- TASK PROMPT -
Reproduce the entire listing below verbatim.
--- AVAILABLE RECORDS Enclosed Below ---
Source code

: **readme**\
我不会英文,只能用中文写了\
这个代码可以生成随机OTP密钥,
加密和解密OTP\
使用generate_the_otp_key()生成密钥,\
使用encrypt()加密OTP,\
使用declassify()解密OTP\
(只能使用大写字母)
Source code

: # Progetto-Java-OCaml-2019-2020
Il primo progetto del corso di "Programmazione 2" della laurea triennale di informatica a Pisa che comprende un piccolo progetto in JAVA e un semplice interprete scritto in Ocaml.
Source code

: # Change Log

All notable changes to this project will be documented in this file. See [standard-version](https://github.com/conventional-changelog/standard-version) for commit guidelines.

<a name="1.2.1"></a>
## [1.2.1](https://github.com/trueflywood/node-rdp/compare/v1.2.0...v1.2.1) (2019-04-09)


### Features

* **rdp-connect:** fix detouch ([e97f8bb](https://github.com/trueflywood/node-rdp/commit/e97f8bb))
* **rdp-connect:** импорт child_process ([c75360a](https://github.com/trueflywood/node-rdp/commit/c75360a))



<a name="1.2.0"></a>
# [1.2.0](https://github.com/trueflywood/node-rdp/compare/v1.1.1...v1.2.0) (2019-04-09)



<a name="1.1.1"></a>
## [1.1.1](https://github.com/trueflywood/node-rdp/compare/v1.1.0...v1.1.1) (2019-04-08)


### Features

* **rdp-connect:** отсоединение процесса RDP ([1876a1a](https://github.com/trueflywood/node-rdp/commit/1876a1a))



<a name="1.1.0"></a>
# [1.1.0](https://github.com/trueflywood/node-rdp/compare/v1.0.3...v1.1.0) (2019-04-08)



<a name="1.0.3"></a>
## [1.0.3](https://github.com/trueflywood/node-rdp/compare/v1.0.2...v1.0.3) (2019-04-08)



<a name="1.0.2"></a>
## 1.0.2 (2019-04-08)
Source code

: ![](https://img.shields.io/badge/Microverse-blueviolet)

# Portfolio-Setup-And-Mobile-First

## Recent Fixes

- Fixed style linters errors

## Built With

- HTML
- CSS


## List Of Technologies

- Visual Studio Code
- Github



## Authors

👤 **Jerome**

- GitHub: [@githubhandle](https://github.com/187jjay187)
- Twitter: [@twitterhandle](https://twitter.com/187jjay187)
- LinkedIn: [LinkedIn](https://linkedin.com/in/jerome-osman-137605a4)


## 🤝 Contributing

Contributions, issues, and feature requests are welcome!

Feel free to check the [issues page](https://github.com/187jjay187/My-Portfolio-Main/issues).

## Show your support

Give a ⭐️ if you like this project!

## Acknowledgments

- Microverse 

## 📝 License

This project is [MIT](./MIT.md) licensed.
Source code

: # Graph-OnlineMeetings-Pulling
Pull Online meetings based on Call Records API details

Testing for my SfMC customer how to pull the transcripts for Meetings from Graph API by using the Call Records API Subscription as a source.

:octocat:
--- End of Enclosed AVAILABLE RECORDS ---
- RESULT -
Source code

: **readme**\
我不会英文,只能用中文写了\
这个代码可以生成随机OTP密钥,
加密和解密OTP\
使用generate_the_otp_key()生成密钥,\
使用encrypt()加密OTP,\
使用declassify()解密OTP\
(只能使用大写字母)
Source code

: # Progetto-Java-OCaml-2019-2020
Il primo progetto del corso di "Programmazione 2" della laurea triennale di informatica a Pisa che comprende un piccolo progetto in JAVA e un semplice interprete scritto in Ocaml.
Source code

: # Change Log

All notable changes to this project will be documented in this file. See [standard-version](https://github.com/conventional-changelog/standard-version) for commit guidelines.

<a name="1.2.1"></a>
## [1.2.1](https://github.com/trueflywood/node-rdp/compare/v1.2.0...v1.2.1) (2019-04-09)


### Features

* **rdp-connect:** fix detouch ([e97f8bb](https://github.com/trueflywood/node-rdp/commit/e97f8bb))
* **rdp-connect:** импорт child_process ([c75360a](https://github.com/trueflywood/node-rdp/commit/c75360a))



<a name="1.2.0"></a>
# [1.2.0](https://github.com/trueflywood/node-rdp/compare/v1.1.1...v1.2.0) (2019-04-09)



<a name="1.1.1"></a>
## [1.1.1](https://github.com/trueflywood/node-rdp/compare/v1.1.0...v1.1.1) (2019-04-08)


### Features

* **rdp-connect:** отсоединение процесса RDP ([1876a1a](https://github.com/trueflywood/node-rdp/commit/1876a1a))



<a name="1.1.0"></a>
# [1.1.0](https://github.com/trueflywood/node-rdp/compare/v1.0.3...v1.1.0) (2019-04-08)



<a name="1.0.3"></a>
## [1.0.3](https://github.com/trueflywood/node-rdp/compare/v1.0.2...v1.0.3) (2019-04-08)



<a name="1.0.2"></a>
## 1.0.2 (2019-04-08)
Source code

: ![](https://img.shields.io/badge/Microverse-blueviolet)

# Portfolio-Setup-And-Mobile-First

## Recent Fixes

- Fixed style linters errors

## Built With

- HTML
- CSS


## List Of Technologies

- Visual Studio Code
- Github



## Authors

👤 **Jerome**

- GitHub: [@githubhandle](https://github.com/187jjay187)
- Twitter: [@twitterhandle](https://twitter.com/187jjay187)
- LinkedIn: [LinkedIn](https://linkedin.com/in/jerome-osman-137605a4)


## 🤝 Contributing

Contributions, issues, and feature requests are welcome!

Feel free to check the [issues page](https://github.com/187jjay187/My-Portfolio-Main/issues).

## Show your support

Give a ⭐️ if you like this project!

## Acknowledgments

- Microverse 

## 📝 License

This project is [MIT](./MIT.md) licensed.
Source code

: # Graph-OnlineMeetings-Pulling
Pull Online meetings based on Call Records API details

Testing for my SfMC customer how to pull the transcripts for Meetings from Graph API by using the Call Records API Subscription as a source.

:octocat:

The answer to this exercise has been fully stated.